Working with SDFs both on the CPU and on a shader

Post by melanchollie »

Hey there guys
I'm planning on making a simple game where you deform the terrain of stages to move a little ball around. With a little research, I have stumbled on SDFs and as destiny has it, I found a recent library for Playdate by robga with some very helpful examples (https://github.com/pdstuff/PlaydateSDF/tree/main), which provided me with a foundation for the collision and basic physics with smooth slopes that was easy to port to Love.

On the CPU side of things, things seem to be going well, I think I can handle the adjustments and optimizations to physics and collision I need. However, I have a big problem which is rendering the SDFs. On CPU, it is very slow, but with shaders I think it can be done while maintaining good performance.

The problem is, I need to evaluate the SDFs both on CPU for collision and on the GPU for rendering. For simple scenes, I can hardcode everything I need on both sides and it works, but scaling this seems like a nightmare.

I will start with a problem I'm having which I imagine the solution to be simple and then describe a much bigger thing to be solved.

So, I have 0 experience with shaders.

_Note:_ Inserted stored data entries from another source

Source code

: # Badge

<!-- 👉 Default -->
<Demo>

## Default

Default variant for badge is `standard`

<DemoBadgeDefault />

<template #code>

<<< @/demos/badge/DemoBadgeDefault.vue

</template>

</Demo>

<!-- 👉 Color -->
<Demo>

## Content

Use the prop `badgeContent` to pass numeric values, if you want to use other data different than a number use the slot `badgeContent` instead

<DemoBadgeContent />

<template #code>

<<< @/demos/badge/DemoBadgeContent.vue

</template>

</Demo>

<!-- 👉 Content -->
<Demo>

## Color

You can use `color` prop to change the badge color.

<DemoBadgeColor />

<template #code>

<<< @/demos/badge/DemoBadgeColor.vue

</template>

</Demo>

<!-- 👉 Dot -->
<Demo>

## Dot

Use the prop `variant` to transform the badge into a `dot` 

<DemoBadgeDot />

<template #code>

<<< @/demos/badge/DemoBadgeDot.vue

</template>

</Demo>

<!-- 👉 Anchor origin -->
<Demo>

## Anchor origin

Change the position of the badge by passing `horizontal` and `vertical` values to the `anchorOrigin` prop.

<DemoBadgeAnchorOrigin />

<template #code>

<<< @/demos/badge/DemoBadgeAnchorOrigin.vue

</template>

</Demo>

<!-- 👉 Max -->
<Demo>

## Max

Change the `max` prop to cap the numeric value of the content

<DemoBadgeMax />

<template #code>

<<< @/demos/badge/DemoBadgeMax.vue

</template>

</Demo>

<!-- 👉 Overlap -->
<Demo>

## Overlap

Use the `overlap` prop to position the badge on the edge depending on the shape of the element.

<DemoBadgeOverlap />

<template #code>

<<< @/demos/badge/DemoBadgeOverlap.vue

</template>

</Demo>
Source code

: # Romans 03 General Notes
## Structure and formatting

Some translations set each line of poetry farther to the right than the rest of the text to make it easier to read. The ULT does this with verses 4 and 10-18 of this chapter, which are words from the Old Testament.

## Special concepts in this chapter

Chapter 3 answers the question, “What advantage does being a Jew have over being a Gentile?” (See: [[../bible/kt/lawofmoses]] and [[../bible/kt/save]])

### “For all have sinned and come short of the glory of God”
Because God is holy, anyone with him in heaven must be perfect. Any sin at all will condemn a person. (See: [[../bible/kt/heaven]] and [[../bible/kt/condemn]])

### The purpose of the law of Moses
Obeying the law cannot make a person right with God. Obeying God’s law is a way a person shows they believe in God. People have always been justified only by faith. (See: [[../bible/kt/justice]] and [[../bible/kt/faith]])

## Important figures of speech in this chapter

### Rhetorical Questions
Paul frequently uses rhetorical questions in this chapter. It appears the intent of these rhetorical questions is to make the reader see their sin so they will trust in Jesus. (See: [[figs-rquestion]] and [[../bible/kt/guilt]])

While I managed to set up the rendering shader matching the rendered SDF with the one used on CPU for collision, I'm getting mixed up on the coordinates. To get things working, I'm scaling every argument passed to the SDF function by the screen height and for the SDF position, I'm offsetting the position like so:

Code: Select all

	//Code for the shader, 
    float height = love_ScreenSize.y;
    vec2 p = screen_coords/height;
    vec2 pos = (400,300) //Position the the SDF should be drawn on screen

    //sdCircle is a function that defines the SDF for a circle, taking a vec2 for position and a float for radius
    float d = sdCircle(pos - p, 30/height);
Which kinda works, the position and radius match what I would get with a Love-drawn circle with radius 30 on 400, 300. But with this, I'm getting the SDF in the original coordinates alongside the transformed one. I just kinda guessed this screen_coords/height thing and dividing the arguments by height and it happened to work, but I don't really know if this is the approach I should be taking to matching the texture coordinates with the actual game screen.

So for the second, big problem. Let's imagine a scenario for a very simple game where each of its stages is defined by the union a fixed number of circle SDFs (i.e the min of all the SDFs). I can define the function for a circle SDF on both Lua and GLSL, a mapping function for the union and pass the arguments for each circle to the Love function that takes care of collisions and send also them to the shader. As a proof of concept, this should work well.

But if we go just a bit deeper, like adding an arbitrary number of SDFs for different types of primitives per scene, I'd need to define on a shader the function for every possible primitive, send to it information about how many and which primitives to use and the arguments for each SDF. If I want to compose a scene using different operations between SDFs or send the results of a SDF to another one to add distortions and stuff, I'd need either to parse a whole lot of data inside a shader in a huge mapping function.

It seems to me that the best way to go about this is coming up with a syntax that can handle defining primitives and operations between them, to be parsed directly for CPU collision and injecting shader text file with the definitions for the function I will be using and the mapping function to be used, avoiding the need to iterate through a bunch of data sent to a shader and evaluating nested functions accordingly.

I'm I overthinking this or approaching it from the wrong angle? Any suggestions on how to handle this would be welcome. I probably could use some other method of slopes and terrain deformation, but I've grown fond of SDFs in the little time I had with them. I want to see this working in some capacity.

I'm attaching to this a simple example of what I'm working on. It's a ball rolling around a horseshoe. Collisions handled on the CPU and rendering on a shader. You can see my jank implementation of the shader on main.lua and the collision and physics on collision.lua and Ball.lua.
sdf.lua defines the horseshoe SDF and vec2.lua is just a lib for vector operations, these can be ignored.